From an exercise conducted by the World Bank several years ago, we identified micro-insurance as having significant potential for growth. We subsequently issued guidelines for micro-insurance and takaful (sharia-compliant insurance) operations in the country. We now have micro-insurance products that cater for insurance of assets or liabilities as low as N5000 ($25.94). These products are designed for market women, fishermen, farmers and artisans, i.e., people who through their work are exposed to some form of risk that requires protection. Due to the fact that the two lines (micro-insurance and takaful) were new, we allowed registered insurance companies with conventional licences to sell the products via window operations. Our experience over the past four years, however, has encouraged us to request that investors take up standalone licences. NAICOM is currently working out the capital requirement.

Nigerians living in rural areas are beginning to feel the positive impact of insurance, particularly micro-insurance. In 2015 more than 17 insurance companies were granted window operation licences to sell micro-insurance products. NAICOM is soon to embark on a campaign to create further awareness of the benefits of insurance products. We are collaborating with the Nigerian Insurers Association (NIA) to create products that are beneficial to all segments of the population.

To what extent do fraudulent motor insurance schemes remain a challenge?

KARI: The Nigerian Insurance Industry Database (NIID), which is a product of the NIA, has recorded tremendous success over recent years. NAICOM has taken things a step further by initiating collaboration with the Federal Road Safety Commission, the Nigeria Police Force and the Vehicle Inspection Office on ways to curb fraudulent motor insurance schemes. I believe that the NIID is helping to reduce the number of fraudulent activities. Furthermore, NAICOM has recently conducted raids in Lagos, Abuja and Kano in collaboration with law enforcement agencies in its drive to eradicate fake insurance policies in the system. Every genuine motor insurance policy issued by any insurer in the country is uploaded onto the NIID, which is available to all security agencies. Motorists can also now validate the authenticity of their insurance policies with text messages to the NIID.

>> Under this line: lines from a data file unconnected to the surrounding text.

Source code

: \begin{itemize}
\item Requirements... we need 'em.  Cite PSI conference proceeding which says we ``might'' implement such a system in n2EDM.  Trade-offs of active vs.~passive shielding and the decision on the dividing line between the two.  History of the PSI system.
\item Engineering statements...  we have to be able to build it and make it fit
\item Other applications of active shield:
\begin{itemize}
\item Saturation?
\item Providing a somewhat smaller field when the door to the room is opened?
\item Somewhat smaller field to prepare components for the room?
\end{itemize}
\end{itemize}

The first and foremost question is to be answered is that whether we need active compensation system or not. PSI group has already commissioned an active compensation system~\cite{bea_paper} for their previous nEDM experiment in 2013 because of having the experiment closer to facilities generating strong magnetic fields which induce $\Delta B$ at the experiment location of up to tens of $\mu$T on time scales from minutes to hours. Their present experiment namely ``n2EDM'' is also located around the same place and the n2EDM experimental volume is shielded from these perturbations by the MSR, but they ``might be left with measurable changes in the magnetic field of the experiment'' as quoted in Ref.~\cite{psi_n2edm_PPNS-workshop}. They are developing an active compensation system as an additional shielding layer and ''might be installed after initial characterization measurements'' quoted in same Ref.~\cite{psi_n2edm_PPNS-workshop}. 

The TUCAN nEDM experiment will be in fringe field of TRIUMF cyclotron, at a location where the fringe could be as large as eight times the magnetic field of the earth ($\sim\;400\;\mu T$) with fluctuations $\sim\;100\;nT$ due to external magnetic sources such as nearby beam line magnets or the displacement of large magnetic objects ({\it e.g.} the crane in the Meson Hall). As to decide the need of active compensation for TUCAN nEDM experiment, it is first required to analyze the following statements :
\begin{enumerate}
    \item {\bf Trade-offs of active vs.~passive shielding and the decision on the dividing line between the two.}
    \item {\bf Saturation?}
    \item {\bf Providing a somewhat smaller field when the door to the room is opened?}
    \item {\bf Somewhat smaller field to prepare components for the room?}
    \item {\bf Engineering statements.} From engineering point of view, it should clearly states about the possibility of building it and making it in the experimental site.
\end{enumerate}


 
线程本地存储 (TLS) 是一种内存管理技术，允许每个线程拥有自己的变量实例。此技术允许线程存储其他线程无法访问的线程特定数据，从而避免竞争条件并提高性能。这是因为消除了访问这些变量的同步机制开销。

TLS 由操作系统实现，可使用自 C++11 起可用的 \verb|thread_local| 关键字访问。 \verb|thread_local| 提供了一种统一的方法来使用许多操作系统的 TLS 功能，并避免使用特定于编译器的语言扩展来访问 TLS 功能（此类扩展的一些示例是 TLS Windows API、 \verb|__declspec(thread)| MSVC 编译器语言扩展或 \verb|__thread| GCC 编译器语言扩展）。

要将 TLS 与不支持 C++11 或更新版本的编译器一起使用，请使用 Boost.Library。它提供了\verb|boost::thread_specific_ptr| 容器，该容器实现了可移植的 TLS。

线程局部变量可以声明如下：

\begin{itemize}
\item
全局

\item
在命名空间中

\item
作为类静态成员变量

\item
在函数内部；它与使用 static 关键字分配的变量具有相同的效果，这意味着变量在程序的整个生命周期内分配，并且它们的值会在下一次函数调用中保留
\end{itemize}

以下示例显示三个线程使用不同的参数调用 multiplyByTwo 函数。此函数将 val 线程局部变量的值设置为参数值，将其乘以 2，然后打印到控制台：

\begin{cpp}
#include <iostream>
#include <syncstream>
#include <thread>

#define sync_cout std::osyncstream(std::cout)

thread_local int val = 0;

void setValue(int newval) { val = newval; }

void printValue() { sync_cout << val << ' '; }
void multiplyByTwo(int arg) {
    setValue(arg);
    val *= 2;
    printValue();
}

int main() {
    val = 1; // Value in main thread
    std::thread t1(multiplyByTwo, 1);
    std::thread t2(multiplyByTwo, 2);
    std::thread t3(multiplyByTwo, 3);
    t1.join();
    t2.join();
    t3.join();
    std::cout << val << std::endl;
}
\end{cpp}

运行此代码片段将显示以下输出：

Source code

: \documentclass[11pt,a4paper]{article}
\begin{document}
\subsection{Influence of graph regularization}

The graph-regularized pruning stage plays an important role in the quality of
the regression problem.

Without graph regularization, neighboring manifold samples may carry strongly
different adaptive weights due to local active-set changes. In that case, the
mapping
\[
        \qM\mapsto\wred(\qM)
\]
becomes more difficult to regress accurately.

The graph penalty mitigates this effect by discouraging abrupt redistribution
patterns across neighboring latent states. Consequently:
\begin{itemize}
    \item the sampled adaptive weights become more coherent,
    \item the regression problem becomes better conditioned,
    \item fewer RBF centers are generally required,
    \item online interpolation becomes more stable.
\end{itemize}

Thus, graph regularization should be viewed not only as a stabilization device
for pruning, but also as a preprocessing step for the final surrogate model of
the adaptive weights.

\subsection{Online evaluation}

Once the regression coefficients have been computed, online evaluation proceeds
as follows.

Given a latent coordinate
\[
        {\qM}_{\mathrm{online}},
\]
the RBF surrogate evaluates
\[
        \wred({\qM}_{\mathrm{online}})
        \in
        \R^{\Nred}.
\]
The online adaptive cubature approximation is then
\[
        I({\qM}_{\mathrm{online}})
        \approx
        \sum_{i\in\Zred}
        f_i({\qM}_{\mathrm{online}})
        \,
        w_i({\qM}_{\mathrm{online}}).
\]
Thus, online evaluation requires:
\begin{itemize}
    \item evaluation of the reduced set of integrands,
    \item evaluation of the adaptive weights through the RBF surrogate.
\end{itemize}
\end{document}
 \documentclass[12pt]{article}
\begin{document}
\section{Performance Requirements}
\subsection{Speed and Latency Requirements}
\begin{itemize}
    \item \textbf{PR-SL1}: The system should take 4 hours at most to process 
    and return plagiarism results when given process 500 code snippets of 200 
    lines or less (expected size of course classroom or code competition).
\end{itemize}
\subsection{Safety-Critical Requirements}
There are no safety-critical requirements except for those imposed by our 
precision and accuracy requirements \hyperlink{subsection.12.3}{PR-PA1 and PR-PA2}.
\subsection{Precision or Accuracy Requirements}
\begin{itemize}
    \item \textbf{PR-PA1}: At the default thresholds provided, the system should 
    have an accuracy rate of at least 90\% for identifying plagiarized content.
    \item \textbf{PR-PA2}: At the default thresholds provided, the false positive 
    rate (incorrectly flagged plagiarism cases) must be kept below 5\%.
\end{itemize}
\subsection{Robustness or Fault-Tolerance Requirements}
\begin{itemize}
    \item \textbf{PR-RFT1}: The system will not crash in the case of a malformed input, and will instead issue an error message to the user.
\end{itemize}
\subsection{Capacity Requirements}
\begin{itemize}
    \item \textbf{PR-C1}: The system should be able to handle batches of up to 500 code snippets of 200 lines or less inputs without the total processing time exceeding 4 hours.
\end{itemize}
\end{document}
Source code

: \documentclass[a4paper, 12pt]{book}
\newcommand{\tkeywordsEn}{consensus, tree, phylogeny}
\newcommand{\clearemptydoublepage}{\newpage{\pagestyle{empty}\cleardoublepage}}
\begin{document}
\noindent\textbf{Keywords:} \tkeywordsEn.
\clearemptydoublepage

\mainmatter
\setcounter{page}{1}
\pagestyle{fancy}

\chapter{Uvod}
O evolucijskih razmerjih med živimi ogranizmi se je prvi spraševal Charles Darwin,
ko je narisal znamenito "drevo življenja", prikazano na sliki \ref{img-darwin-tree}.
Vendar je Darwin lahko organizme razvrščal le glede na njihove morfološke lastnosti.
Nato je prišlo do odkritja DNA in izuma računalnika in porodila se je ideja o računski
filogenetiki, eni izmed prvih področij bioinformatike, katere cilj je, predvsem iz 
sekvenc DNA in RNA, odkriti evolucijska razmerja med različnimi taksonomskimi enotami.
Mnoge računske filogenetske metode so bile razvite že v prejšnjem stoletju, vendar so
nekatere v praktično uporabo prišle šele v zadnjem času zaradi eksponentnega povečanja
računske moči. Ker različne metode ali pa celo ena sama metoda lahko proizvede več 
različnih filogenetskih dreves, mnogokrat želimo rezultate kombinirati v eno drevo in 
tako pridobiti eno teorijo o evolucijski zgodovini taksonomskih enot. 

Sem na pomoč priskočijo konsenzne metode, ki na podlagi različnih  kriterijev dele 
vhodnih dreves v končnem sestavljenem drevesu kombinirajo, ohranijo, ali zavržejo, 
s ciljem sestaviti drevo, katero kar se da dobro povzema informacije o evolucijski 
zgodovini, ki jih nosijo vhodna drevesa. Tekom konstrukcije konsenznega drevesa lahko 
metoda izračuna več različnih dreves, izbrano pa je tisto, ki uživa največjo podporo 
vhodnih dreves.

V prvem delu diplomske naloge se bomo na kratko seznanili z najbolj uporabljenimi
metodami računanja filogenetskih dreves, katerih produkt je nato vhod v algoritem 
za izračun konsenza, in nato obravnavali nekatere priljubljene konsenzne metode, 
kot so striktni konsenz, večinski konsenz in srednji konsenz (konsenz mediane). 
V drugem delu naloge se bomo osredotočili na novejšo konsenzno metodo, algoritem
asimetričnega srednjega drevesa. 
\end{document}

How can underwriters partner with telecoms operators to offer insurance products?

KARI: Underwriters are already partnering with telecoms operators by making use of mobile platforms to sell life insurance products. This scheme has been successful, as evidenced by the growing number of subscribers. There are over 120m mobile phone users in Nigeria, yet millions of these people do not currently have insurance policies. This channel represents an attractive opportunity for delivering insurance services to the majority of financially excluded people, especially in rural areas. The commission is looking at ways to formalise this already existing collaboration to make it seamless and, most importantly, conform with existing laws.